►

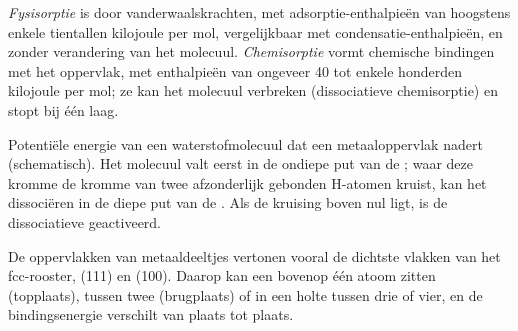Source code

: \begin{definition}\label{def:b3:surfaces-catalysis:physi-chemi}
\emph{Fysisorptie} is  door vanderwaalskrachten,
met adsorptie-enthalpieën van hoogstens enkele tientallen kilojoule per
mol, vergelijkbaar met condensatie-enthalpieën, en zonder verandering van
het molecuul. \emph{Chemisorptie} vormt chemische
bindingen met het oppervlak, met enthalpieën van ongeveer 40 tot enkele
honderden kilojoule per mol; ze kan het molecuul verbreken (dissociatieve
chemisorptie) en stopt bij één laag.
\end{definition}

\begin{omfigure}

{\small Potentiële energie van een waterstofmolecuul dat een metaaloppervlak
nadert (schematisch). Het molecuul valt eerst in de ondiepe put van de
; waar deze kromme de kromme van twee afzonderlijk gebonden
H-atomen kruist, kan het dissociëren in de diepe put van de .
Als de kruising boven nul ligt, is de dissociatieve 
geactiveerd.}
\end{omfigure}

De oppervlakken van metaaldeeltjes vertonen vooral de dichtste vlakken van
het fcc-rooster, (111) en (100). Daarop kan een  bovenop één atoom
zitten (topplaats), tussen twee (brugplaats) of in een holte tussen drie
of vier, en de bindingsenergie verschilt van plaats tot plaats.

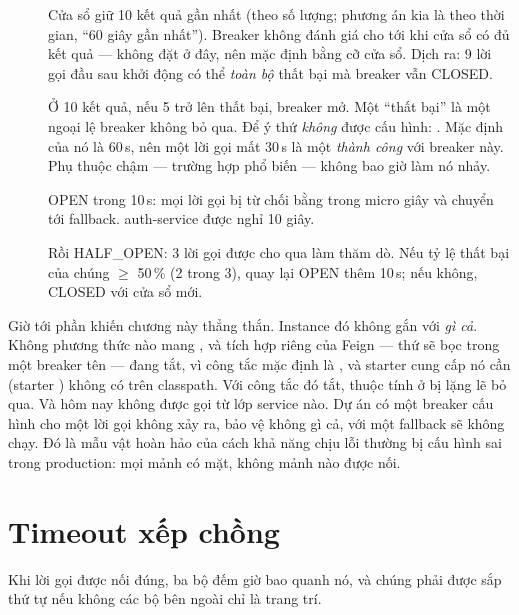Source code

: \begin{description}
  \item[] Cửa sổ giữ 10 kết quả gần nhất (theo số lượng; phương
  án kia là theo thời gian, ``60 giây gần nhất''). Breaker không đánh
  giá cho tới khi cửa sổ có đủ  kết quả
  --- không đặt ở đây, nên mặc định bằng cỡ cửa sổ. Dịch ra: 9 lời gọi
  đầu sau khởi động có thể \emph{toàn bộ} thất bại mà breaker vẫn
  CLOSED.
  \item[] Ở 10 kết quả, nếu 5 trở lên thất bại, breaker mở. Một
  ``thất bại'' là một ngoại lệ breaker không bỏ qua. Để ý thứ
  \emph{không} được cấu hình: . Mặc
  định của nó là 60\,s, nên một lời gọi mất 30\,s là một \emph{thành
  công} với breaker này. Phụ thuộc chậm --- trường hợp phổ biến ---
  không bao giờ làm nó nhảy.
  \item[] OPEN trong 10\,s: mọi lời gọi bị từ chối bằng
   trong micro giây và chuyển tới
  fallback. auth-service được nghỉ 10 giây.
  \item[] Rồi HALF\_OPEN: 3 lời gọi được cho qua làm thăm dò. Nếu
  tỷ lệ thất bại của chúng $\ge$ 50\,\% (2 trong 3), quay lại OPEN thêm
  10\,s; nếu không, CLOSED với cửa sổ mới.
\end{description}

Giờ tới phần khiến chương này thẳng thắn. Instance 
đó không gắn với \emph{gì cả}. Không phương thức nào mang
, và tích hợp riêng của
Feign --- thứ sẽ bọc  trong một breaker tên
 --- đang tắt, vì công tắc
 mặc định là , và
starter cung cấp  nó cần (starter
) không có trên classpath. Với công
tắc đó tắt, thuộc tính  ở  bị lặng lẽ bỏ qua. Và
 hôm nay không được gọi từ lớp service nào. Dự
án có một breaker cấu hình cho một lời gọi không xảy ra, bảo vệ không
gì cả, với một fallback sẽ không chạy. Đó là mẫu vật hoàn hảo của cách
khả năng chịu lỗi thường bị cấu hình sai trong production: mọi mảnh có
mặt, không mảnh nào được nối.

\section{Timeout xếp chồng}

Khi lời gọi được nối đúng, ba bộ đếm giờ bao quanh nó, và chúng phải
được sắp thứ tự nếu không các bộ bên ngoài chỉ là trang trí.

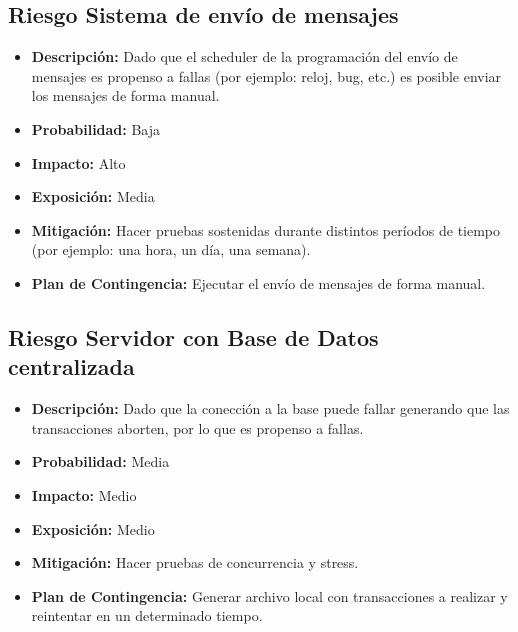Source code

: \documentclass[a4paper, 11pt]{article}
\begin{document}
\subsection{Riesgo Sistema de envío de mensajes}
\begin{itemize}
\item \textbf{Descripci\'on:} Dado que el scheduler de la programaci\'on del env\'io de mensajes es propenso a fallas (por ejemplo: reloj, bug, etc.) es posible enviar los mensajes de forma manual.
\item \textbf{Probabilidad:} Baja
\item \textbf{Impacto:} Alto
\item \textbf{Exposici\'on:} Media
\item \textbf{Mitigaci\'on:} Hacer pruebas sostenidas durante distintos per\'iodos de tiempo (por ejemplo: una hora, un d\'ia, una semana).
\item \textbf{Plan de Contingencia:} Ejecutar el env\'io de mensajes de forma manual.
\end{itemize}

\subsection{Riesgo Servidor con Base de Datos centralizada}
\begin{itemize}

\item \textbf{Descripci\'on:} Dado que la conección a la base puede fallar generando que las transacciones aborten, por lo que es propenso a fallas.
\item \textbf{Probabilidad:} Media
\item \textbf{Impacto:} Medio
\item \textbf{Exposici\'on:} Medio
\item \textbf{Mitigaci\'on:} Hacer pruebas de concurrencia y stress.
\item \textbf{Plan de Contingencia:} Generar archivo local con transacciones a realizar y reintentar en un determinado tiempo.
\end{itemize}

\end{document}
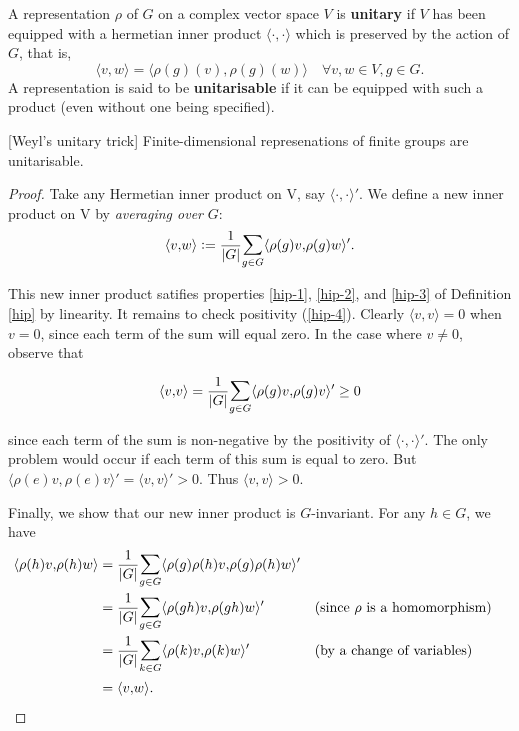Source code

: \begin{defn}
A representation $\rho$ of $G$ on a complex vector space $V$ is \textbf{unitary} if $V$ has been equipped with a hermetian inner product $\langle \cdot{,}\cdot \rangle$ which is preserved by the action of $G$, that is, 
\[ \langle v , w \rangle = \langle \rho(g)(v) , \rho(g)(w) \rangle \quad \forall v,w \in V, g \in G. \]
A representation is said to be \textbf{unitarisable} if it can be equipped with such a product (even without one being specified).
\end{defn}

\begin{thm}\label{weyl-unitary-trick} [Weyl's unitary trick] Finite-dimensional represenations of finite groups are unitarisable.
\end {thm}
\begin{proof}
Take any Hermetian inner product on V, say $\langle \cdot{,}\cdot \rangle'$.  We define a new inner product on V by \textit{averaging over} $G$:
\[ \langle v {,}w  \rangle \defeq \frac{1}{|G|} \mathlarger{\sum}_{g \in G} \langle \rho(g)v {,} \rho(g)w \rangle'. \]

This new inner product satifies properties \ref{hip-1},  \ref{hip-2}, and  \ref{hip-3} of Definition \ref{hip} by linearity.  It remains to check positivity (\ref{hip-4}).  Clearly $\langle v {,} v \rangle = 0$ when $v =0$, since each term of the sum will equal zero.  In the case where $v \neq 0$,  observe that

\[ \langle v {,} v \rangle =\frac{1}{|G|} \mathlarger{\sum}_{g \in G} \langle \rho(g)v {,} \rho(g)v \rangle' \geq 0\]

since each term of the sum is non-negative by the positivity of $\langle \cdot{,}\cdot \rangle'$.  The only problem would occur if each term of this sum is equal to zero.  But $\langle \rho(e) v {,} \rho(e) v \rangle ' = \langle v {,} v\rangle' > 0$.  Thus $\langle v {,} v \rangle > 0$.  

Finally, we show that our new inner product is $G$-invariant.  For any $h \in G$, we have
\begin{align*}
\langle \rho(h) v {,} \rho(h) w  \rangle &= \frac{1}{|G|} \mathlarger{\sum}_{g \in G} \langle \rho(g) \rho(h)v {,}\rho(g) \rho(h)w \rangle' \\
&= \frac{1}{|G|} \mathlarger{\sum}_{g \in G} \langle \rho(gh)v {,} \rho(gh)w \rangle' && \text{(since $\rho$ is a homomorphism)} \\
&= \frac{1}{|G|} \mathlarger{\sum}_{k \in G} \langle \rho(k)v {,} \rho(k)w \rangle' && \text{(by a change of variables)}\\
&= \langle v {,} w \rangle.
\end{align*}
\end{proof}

◄

**Assigned task**
Show all lines from the data above in which the word "enthalpieën" appears.

**Output for this exercise**
met adsorptie-enthalpieën van hoogstens enkele tientallen kilojoule per
mol, vergelijkbaar met condensatie-enthalpieën, en zonder verandering van
bindingen met het oppervlak, met enthalpieën van ongeveer 40 tot enkele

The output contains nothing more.